Creating a policy package

Our policy package is just a package that can be installed as a Plone add-on. We will use a GenericSetup extension profile in this package to turn a standard Plone installation into one that is configured to our client’s needs.

We could have used a full-site GenericSetup base profile instead, but by using a GenericSetup extension profile we can avoid replicating the majority of the configuration that is done by Plone.

We will use ZopeSkel to create an initial skeleton for the package, which we will call optilux.policy, adopting the optilux.* namespace for all Optilux-specific packages.
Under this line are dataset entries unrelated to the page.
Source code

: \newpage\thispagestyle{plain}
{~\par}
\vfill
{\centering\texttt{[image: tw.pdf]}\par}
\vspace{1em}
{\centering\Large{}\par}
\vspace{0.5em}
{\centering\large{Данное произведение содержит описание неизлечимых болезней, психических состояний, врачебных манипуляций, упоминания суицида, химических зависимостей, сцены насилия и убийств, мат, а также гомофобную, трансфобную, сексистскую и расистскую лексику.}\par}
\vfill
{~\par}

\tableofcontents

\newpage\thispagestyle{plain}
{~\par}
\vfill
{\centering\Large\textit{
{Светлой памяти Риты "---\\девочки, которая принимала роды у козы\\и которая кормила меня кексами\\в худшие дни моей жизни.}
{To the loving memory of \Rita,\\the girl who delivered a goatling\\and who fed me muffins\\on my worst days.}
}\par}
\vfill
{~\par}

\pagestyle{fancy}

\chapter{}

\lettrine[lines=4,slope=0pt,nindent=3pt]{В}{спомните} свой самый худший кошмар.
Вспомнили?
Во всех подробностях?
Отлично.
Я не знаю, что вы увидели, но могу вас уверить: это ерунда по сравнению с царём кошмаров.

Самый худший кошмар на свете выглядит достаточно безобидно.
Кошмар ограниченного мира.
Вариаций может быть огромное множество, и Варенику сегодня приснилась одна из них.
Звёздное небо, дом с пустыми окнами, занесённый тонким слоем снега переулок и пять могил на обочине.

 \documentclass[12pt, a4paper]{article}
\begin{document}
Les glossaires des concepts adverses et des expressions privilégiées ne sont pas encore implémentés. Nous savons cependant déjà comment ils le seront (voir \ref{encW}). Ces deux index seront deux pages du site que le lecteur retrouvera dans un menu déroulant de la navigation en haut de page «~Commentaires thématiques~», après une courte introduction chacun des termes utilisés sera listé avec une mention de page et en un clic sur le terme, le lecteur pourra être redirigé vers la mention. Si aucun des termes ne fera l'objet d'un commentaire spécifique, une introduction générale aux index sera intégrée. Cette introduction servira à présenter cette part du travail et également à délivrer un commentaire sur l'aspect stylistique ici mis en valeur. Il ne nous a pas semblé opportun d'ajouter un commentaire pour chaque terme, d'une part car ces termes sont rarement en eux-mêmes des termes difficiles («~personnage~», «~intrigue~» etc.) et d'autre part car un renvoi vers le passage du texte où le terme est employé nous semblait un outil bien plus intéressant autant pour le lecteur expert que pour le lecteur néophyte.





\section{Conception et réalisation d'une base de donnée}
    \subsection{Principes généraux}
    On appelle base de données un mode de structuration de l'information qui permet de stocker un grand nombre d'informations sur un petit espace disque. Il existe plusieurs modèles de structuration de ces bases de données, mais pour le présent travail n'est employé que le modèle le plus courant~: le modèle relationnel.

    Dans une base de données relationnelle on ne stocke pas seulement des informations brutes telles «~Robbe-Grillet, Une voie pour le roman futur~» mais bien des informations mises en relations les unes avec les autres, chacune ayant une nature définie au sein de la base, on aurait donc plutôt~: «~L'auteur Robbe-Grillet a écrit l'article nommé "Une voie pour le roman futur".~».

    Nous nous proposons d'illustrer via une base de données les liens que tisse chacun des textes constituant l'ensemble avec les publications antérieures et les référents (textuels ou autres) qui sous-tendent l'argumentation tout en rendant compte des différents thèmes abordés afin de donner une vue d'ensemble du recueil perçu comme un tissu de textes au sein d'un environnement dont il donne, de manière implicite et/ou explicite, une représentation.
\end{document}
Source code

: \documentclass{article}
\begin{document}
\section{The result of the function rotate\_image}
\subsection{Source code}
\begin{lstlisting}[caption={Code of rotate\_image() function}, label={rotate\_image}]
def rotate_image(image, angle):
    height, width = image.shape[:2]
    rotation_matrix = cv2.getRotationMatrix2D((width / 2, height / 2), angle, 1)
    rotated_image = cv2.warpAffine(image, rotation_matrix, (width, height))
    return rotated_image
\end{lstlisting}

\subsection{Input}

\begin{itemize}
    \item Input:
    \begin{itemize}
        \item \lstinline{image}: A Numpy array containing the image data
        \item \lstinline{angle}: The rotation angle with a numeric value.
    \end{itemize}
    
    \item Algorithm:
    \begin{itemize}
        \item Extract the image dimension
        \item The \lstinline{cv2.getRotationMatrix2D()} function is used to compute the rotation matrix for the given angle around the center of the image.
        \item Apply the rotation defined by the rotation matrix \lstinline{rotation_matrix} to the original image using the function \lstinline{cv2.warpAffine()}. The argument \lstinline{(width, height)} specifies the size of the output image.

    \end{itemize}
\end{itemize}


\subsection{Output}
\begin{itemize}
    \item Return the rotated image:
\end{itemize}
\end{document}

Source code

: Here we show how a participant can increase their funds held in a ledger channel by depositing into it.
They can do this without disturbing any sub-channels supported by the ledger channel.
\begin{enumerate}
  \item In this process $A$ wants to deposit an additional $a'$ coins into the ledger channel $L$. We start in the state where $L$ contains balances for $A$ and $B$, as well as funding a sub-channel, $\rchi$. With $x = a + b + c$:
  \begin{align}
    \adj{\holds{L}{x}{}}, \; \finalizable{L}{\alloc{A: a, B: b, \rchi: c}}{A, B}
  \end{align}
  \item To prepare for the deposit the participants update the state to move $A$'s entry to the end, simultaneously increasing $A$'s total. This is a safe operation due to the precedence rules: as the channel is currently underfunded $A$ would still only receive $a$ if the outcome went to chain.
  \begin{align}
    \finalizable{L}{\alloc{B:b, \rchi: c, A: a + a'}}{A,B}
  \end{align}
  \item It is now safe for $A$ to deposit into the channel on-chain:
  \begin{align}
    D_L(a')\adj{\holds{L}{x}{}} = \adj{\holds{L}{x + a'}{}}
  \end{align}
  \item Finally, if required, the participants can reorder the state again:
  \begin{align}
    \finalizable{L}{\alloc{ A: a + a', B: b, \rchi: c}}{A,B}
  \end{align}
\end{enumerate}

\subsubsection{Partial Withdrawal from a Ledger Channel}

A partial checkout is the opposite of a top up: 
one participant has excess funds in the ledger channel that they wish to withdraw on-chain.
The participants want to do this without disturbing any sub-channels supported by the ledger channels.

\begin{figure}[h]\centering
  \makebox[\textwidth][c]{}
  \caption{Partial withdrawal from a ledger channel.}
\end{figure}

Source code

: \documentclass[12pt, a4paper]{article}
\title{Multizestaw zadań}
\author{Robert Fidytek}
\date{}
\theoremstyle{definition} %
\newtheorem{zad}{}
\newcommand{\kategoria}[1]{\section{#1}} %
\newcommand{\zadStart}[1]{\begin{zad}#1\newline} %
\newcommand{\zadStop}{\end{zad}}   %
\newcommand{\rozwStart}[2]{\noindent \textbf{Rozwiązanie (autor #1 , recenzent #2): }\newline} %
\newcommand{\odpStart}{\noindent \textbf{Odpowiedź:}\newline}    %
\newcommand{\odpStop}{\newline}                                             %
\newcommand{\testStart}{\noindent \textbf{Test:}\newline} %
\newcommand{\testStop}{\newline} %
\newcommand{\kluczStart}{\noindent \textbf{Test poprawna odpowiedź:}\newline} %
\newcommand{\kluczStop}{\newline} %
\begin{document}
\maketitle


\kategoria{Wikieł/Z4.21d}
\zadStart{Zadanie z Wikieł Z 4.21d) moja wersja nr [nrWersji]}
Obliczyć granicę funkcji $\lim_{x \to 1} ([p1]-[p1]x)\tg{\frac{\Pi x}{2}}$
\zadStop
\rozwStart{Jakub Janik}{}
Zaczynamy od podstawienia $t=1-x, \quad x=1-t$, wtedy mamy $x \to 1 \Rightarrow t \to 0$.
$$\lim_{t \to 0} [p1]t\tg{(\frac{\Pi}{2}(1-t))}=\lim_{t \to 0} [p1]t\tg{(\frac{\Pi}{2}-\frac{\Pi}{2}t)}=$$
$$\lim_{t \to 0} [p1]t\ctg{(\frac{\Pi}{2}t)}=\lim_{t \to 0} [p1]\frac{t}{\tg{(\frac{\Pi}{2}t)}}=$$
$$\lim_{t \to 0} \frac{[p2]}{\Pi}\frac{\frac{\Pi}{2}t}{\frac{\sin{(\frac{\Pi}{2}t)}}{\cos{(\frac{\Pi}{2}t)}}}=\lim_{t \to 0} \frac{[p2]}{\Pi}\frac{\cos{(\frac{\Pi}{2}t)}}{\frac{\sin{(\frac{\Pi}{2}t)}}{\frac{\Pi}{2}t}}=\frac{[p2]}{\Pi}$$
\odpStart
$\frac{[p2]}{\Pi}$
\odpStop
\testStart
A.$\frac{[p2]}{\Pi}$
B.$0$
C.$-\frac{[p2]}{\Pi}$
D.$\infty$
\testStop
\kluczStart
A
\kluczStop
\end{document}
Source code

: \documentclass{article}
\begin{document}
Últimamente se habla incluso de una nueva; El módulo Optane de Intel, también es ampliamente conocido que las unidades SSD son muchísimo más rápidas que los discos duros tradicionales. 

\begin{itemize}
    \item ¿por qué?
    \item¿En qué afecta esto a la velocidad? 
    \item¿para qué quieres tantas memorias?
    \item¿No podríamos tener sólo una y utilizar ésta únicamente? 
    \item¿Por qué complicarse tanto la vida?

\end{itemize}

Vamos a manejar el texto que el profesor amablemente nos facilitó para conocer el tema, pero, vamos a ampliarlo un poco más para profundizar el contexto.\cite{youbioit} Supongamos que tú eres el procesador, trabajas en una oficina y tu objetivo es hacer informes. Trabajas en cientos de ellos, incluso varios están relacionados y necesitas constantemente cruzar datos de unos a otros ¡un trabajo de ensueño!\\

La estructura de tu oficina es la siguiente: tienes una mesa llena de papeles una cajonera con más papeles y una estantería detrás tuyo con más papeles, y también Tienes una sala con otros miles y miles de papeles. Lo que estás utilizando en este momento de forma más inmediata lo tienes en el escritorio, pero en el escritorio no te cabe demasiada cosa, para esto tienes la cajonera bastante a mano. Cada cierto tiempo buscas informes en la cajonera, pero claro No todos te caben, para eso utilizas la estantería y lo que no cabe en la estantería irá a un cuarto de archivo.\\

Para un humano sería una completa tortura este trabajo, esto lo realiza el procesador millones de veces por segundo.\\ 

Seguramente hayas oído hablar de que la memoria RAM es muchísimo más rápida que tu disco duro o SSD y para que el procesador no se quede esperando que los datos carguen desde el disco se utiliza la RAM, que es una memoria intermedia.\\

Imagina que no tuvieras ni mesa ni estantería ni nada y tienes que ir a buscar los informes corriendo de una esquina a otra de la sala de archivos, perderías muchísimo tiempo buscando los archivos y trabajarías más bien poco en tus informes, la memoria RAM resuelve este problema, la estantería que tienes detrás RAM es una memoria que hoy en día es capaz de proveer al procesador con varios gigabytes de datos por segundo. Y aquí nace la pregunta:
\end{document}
In your own code, you should of course use a different namespace. It is usually a good idea to base this on the owning organization’s name, as we have done here. Note that package names should be all lowercase, without spaces, underscores, or other special characters. If you intend to release your code into the Plone Collective, you can use the collective.* namespace, although other namespaces are allowed too. The plone.* namespace is reserved for packages in the core Plone repository, where the copyright has been transferred to the Plone Foundation. You should normally not use this without first coordinating with the Plone Framework Team.

We go into the src/ directory of the buildout and run the following command:

$ ../bin/zopeskel plone optilux.policy

This uses the plone ZopeSkel template to create a new package called optilux.policy. This will ask us a few questions.

We will stick with “easy” mode for now, and answer True when asked whether to register a GenericSetup profile.

Note that ZopeSkel will download some packages used by its local command support. This may mean the initial bin/zopeskel command takes a little while to complete, and assumes that we are currently connected to the internet.

A local command is a feature of PasteScript, upon which ZopeSkel is built. ZopeSkel registers an addcontent command, which can be used to insert additional snippets of code, such as view registrations or new content types, into the initial skeleton generated by ZopeSkel. We will not use this feature, preferring instead to retain full control over the code we write and avoid the potential pitfalls of code generation. If you wish to use this feature, you will either need to install ZopeSkel and PasteScript into the global Python environment, or add PasteScript to the ${zopeskel:eggs} option in buildout.cfg, so that you get access to the bin/paster command.

Run bin/zopeskel –help from the buildout root directory for more information about ZopeSkel and its options.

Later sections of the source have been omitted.